◆ **Records supplied**:
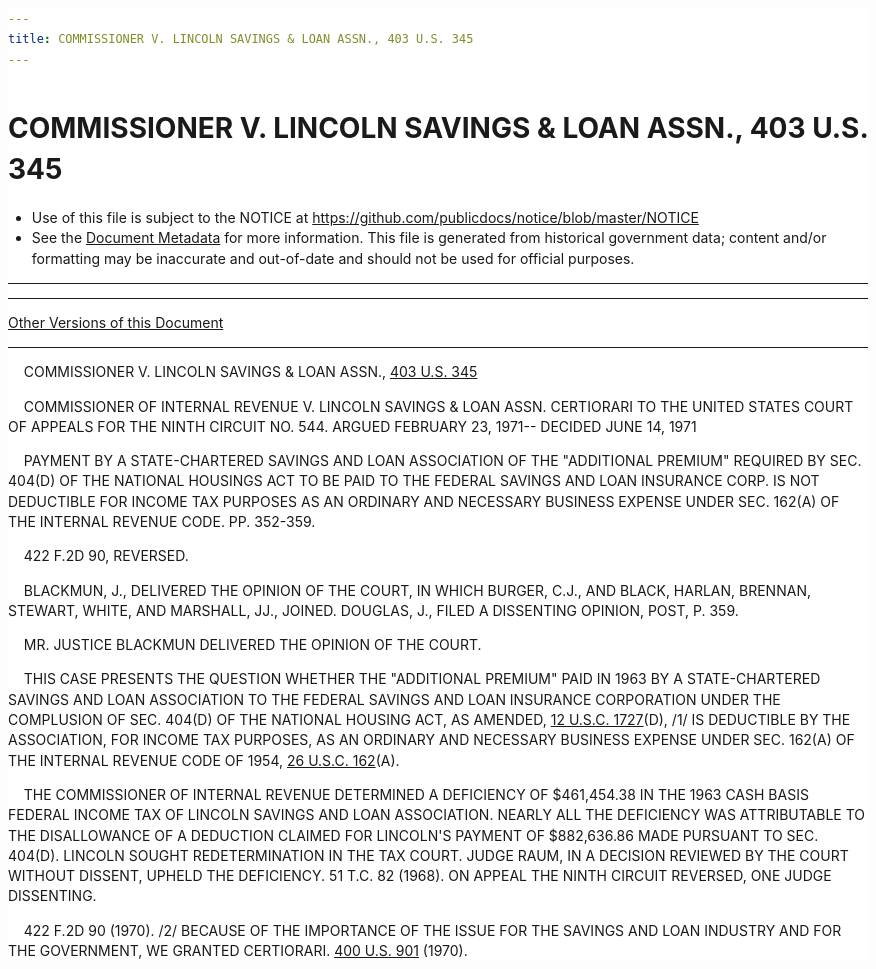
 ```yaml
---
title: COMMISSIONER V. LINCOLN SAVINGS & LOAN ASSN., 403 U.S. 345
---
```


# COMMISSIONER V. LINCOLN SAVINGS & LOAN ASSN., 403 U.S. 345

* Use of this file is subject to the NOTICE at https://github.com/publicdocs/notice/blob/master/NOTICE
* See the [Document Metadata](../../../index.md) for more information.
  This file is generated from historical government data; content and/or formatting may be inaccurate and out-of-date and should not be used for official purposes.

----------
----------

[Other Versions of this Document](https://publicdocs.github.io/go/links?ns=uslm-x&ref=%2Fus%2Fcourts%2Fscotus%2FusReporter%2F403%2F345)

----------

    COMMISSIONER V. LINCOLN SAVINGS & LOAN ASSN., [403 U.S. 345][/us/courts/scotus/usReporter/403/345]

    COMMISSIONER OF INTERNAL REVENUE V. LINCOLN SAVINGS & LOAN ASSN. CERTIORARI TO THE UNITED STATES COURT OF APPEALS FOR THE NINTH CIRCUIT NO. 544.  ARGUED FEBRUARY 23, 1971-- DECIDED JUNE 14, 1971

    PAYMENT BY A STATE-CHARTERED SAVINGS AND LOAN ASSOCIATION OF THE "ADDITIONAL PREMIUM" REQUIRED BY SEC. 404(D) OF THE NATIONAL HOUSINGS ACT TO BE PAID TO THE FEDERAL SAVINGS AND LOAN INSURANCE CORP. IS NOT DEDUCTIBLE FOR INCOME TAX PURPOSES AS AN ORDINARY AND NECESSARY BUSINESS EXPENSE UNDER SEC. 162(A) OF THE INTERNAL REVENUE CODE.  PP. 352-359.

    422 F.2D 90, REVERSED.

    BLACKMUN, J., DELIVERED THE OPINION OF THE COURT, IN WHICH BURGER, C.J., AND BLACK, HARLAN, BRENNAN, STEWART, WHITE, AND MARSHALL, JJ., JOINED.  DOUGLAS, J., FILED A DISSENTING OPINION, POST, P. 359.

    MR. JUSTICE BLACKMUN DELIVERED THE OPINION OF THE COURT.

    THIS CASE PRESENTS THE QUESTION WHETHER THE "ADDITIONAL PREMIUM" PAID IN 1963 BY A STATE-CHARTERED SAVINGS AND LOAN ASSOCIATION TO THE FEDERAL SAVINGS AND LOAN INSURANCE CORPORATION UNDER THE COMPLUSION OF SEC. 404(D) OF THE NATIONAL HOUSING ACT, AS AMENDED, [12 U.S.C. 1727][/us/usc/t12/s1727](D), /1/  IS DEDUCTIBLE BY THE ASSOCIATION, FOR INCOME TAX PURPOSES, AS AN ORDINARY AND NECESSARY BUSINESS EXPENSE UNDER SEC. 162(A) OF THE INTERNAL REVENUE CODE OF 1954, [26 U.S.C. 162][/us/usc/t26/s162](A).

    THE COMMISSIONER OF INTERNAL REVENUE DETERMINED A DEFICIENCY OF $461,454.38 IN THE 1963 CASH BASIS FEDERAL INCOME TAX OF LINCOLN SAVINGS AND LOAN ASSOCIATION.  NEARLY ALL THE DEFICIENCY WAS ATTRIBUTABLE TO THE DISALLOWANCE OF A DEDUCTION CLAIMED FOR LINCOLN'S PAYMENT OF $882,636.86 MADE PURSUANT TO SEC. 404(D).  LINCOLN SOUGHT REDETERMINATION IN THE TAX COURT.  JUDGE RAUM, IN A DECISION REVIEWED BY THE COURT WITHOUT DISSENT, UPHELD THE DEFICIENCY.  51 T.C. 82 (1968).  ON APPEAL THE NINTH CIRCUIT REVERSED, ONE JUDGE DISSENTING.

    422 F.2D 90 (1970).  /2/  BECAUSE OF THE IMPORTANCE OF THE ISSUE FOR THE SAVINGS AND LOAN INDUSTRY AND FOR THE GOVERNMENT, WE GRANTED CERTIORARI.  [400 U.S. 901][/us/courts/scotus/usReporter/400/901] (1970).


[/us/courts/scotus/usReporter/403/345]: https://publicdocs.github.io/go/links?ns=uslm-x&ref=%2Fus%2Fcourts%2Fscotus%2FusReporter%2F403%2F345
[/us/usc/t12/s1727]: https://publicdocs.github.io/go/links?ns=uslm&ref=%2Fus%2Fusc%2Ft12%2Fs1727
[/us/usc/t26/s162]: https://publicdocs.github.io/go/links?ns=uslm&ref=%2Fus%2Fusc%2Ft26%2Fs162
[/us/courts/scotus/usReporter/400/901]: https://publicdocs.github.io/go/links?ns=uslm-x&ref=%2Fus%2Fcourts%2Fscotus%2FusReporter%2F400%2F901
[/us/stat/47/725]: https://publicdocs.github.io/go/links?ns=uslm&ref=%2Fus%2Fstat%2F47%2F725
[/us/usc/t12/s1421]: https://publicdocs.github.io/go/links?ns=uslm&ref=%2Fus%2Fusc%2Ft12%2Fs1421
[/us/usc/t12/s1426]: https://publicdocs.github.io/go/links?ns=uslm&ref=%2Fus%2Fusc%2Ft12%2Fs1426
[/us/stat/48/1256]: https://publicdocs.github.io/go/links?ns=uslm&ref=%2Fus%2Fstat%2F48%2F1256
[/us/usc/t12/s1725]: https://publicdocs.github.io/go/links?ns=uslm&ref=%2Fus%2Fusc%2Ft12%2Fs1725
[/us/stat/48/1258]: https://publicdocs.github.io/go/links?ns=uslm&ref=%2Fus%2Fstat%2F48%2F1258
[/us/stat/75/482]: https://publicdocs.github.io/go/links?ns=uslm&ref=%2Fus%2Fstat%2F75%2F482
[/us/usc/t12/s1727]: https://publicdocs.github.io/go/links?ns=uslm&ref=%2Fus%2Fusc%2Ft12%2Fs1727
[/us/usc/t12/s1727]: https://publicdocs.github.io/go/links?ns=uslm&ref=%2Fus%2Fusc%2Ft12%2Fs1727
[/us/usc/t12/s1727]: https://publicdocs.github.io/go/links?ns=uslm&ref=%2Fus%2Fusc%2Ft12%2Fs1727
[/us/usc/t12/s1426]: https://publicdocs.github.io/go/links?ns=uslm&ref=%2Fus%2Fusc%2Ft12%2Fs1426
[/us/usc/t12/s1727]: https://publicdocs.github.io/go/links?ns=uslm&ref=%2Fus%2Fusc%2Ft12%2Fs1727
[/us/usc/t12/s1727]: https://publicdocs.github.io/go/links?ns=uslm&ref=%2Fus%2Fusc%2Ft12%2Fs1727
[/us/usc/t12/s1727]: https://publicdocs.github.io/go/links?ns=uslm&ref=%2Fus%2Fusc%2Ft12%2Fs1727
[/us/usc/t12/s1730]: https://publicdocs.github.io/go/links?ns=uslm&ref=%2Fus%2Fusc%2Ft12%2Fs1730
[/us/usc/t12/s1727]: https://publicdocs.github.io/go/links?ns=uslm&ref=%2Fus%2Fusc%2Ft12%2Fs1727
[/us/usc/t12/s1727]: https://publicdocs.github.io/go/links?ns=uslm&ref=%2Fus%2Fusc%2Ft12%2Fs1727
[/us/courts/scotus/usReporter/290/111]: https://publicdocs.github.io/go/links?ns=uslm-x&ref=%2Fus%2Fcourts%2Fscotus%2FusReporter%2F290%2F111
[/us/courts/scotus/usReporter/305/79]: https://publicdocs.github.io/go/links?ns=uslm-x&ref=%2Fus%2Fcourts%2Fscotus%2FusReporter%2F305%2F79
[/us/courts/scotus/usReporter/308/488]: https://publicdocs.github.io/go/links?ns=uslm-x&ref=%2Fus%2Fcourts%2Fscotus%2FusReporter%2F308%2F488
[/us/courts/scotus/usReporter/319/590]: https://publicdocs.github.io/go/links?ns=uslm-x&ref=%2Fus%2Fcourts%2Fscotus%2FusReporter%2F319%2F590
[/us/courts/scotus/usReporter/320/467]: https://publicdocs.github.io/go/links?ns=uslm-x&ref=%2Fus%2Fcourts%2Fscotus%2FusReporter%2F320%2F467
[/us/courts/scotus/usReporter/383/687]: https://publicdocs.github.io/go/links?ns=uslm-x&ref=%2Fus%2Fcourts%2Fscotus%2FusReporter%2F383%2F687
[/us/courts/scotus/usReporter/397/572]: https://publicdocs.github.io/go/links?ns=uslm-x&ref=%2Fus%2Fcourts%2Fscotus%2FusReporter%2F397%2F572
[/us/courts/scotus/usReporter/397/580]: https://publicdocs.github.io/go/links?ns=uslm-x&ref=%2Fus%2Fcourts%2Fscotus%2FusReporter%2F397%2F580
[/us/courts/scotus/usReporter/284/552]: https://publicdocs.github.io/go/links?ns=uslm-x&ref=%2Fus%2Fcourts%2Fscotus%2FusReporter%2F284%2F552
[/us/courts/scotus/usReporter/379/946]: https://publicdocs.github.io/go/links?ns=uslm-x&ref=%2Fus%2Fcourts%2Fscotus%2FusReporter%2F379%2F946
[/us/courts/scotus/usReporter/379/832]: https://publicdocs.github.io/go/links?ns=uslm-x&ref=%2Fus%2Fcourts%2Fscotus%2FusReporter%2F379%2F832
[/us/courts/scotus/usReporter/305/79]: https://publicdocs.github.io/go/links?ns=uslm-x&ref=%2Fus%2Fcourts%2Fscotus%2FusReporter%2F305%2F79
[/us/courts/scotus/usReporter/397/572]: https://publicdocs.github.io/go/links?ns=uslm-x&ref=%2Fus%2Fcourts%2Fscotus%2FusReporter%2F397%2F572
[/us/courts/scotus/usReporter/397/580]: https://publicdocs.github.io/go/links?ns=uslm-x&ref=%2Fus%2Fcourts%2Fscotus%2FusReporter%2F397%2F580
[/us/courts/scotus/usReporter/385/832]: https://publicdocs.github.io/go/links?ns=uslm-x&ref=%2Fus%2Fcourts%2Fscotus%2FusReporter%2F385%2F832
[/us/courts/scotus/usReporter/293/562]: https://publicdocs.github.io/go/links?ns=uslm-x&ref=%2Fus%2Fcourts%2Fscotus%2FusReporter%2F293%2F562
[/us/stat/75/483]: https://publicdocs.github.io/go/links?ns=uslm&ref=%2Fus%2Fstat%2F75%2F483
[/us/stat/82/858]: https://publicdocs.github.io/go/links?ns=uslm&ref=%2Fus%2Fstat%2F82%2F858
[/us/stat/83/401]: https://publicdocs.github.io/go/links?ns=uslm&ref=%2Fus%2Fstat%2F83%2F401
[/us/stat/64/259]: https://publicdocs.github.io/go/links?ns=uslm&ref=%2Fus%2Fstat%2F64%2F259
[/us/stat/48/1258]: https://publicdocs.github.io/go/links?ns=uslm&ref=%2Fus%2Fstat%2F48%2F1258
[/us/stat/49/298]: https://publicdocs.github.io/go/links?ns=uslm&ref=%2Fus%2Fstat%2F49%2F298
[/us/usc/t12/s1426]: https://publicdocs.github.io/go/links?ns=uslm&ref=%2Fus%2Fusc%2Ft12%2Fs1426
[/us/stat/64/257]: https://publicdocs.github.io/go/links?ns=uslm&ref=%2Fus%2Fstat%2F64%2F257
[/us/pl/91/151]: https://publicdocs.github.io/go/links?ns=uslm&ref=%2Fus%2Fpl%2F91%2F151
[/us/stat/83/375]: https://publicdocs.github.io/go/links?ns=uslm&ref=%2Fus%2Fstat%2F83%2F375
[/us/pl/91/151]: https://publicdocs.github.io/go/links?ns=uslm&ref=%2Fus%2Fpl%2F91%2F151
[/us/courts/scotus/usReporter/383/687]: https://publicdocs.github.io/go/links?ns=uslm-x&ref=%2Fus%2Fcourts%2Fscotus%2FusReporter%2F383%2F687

◆ **About this task**:
All that is needed is the exact run of lines from the start of the material above through the one containing "COMMISSIONER V. LINCOLN SAVINGS & LOAN ASSN., [403", pictures left out.

◆ **Solution below**:
 ```yaml
---
title: COMMISSIONER V. LINCOLN SAVINGS & LOAN ASSN., 403 U.S. 345
---
```


# COMMISSIONER V. LINCOLN SAVINGS & LOAN ASSN., 403 U.S. 345

* Use of this file is subject to the NOTICE at https://github.com/publicdocs/notice/blob/master/NOTICE
* See the [Document Metadata](../../../index.md) for more information.
  This file is generated from historical government data; content and/or formatting may be inaccurate and out-of-date and should not be used for official purposes.

----------
----------

[Other Versions of this Document](https://publicdocs.github.io/go/links?ns=uslm-x&ref=%2Fus%2Fcourts%2Fscotus%2FusReporter%2F403%2F345)

----------

    COMMISSIONER V. LINCOLN SAVINGS & LOAN ASSN., [403 U.S. 345][/us/courts/scotus/usReporter/403/345]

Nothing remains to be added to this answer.